The attack underscored how despite efforts by the Afghan authorities to improve security, militants in this country are still able to stage large-scale and complex attacks, including in the capital.
The dead included seven students and one teacher, according to Afghan authorities. Three police officers and two security guards were also killed, the Interior Ministry said.
No group has yet claimed responsibility for the assault but suspicions are pointing to the Taliban. The group’s spokesman, Zabihullah Mujahid, would only tell the media that the Taliban are “investigating.”

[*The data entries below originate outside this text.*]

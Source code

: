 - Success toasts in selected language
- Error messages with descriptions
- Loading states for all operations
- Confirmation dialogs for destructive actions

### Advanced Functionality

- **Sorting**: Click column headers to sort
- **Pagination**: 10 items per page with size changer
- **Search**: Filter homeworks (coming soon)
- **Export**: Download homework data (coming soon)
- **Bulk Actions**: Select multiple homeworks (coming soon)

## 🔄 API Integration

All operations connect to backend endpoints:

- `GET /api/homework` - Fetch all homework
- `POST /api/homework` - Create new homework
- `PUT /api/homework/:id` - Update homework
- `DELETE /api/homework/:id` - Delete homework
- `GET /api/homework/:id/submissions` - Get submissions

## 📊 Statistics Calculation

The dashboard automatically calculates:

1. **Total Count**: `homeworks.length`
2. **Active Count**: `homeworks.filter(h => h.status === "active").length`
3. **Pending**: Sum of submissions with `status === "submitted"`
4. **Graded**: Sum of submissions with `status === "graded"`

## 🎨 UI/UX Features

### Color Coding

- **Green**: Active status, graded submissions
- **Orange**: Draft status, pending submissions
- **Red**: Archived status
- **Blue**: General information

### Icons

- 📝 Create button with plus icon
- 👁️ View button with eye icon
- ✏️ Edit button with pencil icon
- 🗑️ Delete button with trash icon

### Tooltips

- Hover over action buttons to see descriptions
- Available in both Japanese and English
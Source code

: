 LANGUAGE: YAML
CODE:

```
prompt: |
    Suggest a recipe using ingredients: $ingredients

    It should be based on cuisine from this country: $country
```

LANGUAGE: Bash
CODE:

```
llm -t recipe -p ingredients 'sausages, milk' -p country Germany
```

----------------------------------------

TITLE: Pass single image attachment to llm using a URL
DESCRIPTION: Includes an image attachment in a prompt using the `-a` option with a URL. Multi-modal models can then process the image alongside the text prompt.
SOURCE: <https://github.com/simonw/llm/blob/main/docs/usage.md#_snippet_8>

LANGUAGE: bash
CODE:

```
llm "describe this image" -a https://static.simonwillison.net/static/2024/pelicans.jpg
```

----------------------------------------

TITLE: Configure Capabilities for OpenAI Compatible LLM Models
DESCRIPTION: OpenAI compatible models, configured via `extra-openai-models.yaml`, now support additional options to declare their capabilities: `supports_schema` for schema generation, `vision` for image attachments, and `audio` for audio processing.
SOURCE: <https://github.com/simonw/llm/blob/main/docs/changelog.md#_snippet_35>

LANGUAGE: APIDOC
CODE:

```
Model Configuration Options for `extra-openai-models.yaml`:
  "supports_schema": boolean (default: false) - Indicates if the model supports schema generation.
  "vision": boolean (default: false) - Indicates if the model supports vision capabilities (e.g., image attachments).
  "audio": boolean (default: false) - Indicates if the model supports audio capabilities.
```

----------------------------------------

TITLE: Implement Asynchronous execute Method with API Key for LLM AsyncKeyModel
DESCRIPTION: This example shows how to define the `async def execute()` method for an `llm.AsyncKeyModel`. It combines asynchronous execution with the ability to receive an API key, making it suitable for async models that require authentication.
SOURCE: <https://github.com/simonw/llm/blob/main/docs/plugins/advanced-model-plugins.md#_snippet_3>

President Ashraf Ghani laid the blame on neighbouring Pakistan, accusing it of supporting the Taliban in sanctuaries across the border, and saying the attack had been “organized” in Pakistan. Ghani spoke by telephone with Pakistan’s army chief, Raheel Sharif, and demanded “serious action,” his office said. Pakistan’s Foreign Ministry “strongly condemned” the attack.
Pakistan’s military also issued a statement on the conversation between Ghani and Sharif, saying “Pakistani soil would not be allowed to be used for any type of terrorism in Afghanistan.”
It said Kabul had provided three cellphone numbers “allegedly used during the university attack.” An investigation had traced them to an Afghan company “whose spillover signal affects some areas along the Pak-Afghan border,” it said, without further detail.
“Most of the dead were killed by gunshots near the windows of their classrooms,” said Sediq Sediqqi, the spokesman for the Ministry of Interior. The ministry said 36 people were wounded, including nine police officers.
The assault began just before 7 p.m. Wednesday, a time when hundreds of students typically attend evening classes at the prestigious university, with a suicide car bombing at the university’s entrance.
The blast breached the security walls and allowed two other militants, armed with grenades and automatic weapons, to enter the campus, Sediqqi said. The siege of the university lasted almost nine hours, before police killed the two assailants around 3:30 a.m., he added.